A newspaper saturated with last night’s rain I can see through three pages.
I hear my neighbor beyond the fence; I recognize his footsteps. He mutters something about cats or skunks when he moves the pail for garbage.
Car wheels on the wet street I don’t turn my head. A mother with a car full of children she transports to school before work.
The clock is a bell calling worshippers.
I hear distance in a dog’s bark. A stranger passing a house when it doesn’t stop.
On the street a couple stops. They’re conjoined twins. The man snaps open a small leather box. The woman’s face a fox. It’s a silent movie. I guess the script they’re reciting.
The kettle whistles. I listen to the shuffle of my slippers on the carpet.
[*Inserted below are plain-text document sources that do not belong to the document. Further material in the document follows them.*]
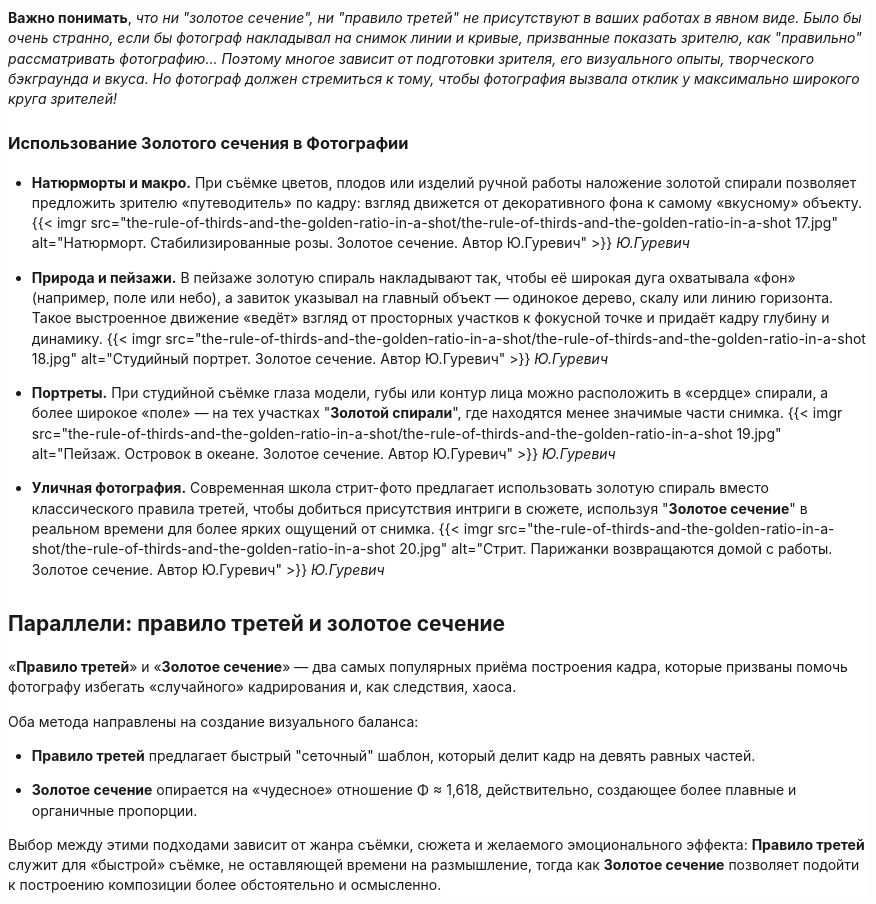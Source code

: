 **Важно понимать**, *что ни "золотое сечение", ни "правило третей" не присутствуют в ваших работах в явном виде. Было бы очень странно, если бы фотограф накладывал на снимок линии и кривые, призванные показать зрителю, как "правильно" рассматривать фотографию...
Поэтому многое зависит от подготовки зрителя, его визуального опыты, творческого бэкграунда и вкуса. Но фотограф должен стремиться к тому, чтобы фотография вызвала отклик у максимально широкого круга зрителей!*

### Использование Золотого сечения в Фотографии

- **Натюрморты и макро.** При съёмке цветов, плодов или изделий ручной работы наложение золотой спирали позволяет предложить зрителю «путеводитель» по кадру: взгляд движется от декоративного фона к самому «вкусному» объекту.
{{< imgr src="the-rule-of-thirds-and-the-golden-ratio-in-a-shot/the-rule-of-thirds-and-the-golden-ratio-in-a-shot 17.jpg" alt="Натюрморт. Стабилизированные розы. Золотое сечение. Автор Ю.Гуревич" >}}
*Ю.Гуревич*

- **Природа и пейзажи.** В пейзаже золотую спираль накладывают так, чтобы её широкая дуга охватывала «фон» (например, поле или небо), а завиток указывал на главный объект — одинокое дерево, скалу или линию горизонта. Такое выстроенное движение «ведёт» взгляд от просторных участков к фокусной точке и придаёт кадру глубину и динамику.
{{< imgr src="the-rule-of-thirds-and-the-golden-ratio-in-a-shot/the-rule-of-thirds-and-the-golden-ratio-in-a-shot 18.jpg" alt="Студийный портрет. Золотое сечение. Автор Ю.Гуревич" >}}
*Ю.Гуревич*

- **Портреты.** При студийной съёмке глаза модели, губы или контур лица можно расположить в «сердце» спирали, а более широкое «поле» — на тех участках "**Золотой спирали**", где находятся менее значимые части снимка.
{{< imgr src="the-rule-of-thirds-and-the-golden-ratio-in-a-shot/the-rule-of-thirds-and-the-golden-ratio-in-a-shot 19.jpg" alt="Пейзаж. Островок в океане. Золотое сечение. Автор Ю.Гуревич" >}}
*Ю.Гуревич*

- **Уличная фотография.** Современная школа стрит-фото предлагает использовать золотую спираль вместо классического правила третей, чтобы добиться присутствия интриги в сюжете, используя "**Золотое сечение**" в реальном времени для более ярких ощущений от снимка.
{{< imgr src="the-rule-of-thirds-and-the-golden-ratio-in-a-shot/the-rule-of-thirds-and-the-golden-ratio-in-a-shot 20.jpg" alt="Стрит. Парижанки возвращаются домой с работы. Золотое сечение. Автор Ю.Гуревич" >}}
*Ю.Гуревич*

## Параллели: правило третей и золотое сечение

«**Правило третей**» и «**Золотое сечение**» — два самых популярных приёма построения кадра, которые призваны помочь фотографу избегать «случайного» кадрирования и, как следствия, хаоса.

Оба метода направлены на создание визуального баланса:

- **Правило третей** предлагает быстрый "сеточный" шаблон, который делит кадр на девять равных частей.

- **Золотое сечение** опирается на «чудесное» отношение Φ ≈ 1,618, действительно, создающее более плавные и органичные пропорции.

Выбор между этими подходами зависит от жанра съёмки, сюжета и желаемого эмоционального эффекта: **Правило третей** служит для «быстрой» съёмке, не оставляющей времени на размышление, тогда как **Золотое сечение** позволяет подойти к построению композиции более обстоятельно и осмысленно.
The sound of pouring water in the potted cup in soothing. So is the steam. The Chinese tea leaves are floating. It’s hot to hold, but I manage.
Then, the indistinguishable sounds of construction. A pounding, drilling, a bulldozer tearing up soil and stones and the swivel and dropping it into a truck. Lumber being dumped?
I take some pills to take a nap. Lately, there’s a pattern to it. I’m somewhere I’ve never been and the trains and roads that take me home are no longer there.
There’s animals, too. Much larger than usual. Huge. They’ve done no harm, but their disproportionate size terrifies.
Since my wife is gone, I live with white noise.